MATERIAL PROVIDED:
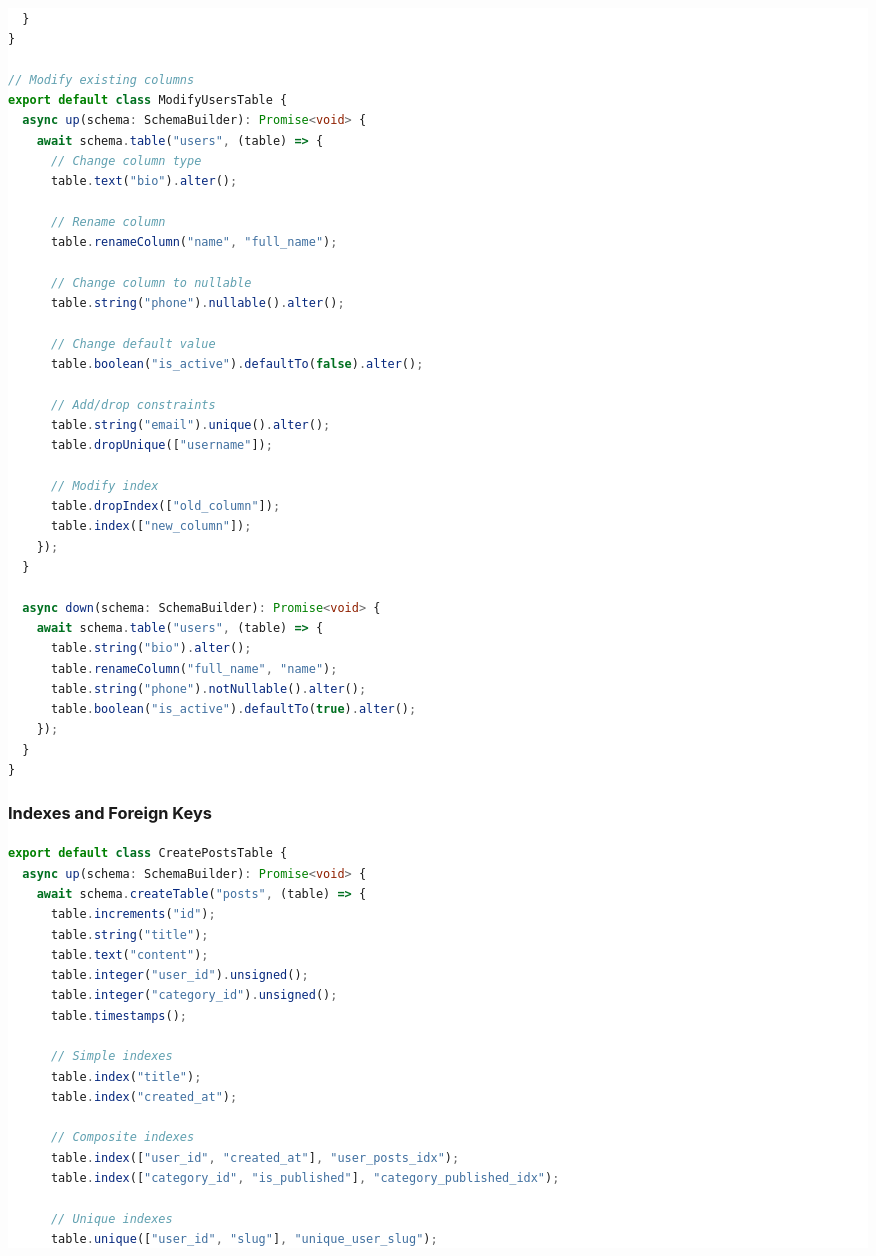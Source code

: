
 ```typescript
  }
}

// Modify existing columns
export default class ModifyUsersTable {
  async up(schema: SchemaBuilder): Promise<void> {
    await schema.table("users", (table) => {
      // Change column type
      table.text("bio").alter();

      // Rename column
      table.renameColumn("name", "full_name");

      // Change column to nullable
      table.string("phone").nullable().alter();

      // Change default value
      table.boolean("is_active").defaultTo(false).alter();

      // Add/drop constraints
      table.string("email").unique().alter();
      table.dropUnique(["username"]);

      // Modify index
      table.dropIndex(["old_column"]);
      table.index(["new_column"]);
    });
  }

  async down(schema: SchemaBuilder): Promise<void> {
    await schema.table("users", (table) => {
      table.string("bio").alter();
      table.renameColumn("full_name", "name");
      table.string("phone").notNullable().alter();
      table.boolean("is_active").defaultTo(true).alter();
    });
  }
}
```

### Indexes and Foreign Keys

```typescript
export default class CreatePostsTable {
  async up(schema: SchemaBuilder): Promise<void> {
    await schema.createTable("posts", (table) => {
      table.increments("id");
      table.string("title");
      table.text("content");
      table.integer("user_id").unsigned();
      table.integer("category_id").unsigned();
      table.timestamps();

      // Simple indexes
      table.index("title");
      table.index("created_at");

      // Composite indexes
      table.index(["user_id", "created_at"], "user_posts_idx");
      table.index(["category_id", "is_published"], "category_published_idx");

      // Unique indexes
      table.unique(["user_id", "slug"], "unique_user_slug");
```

EXERCISE AIM:
Scan the data above for the word "renameColumn", then copy every line that holds it.

RESPONSE:
      table.renameColumn("name", "full_name");
      table.renameColumn("full_name", "name");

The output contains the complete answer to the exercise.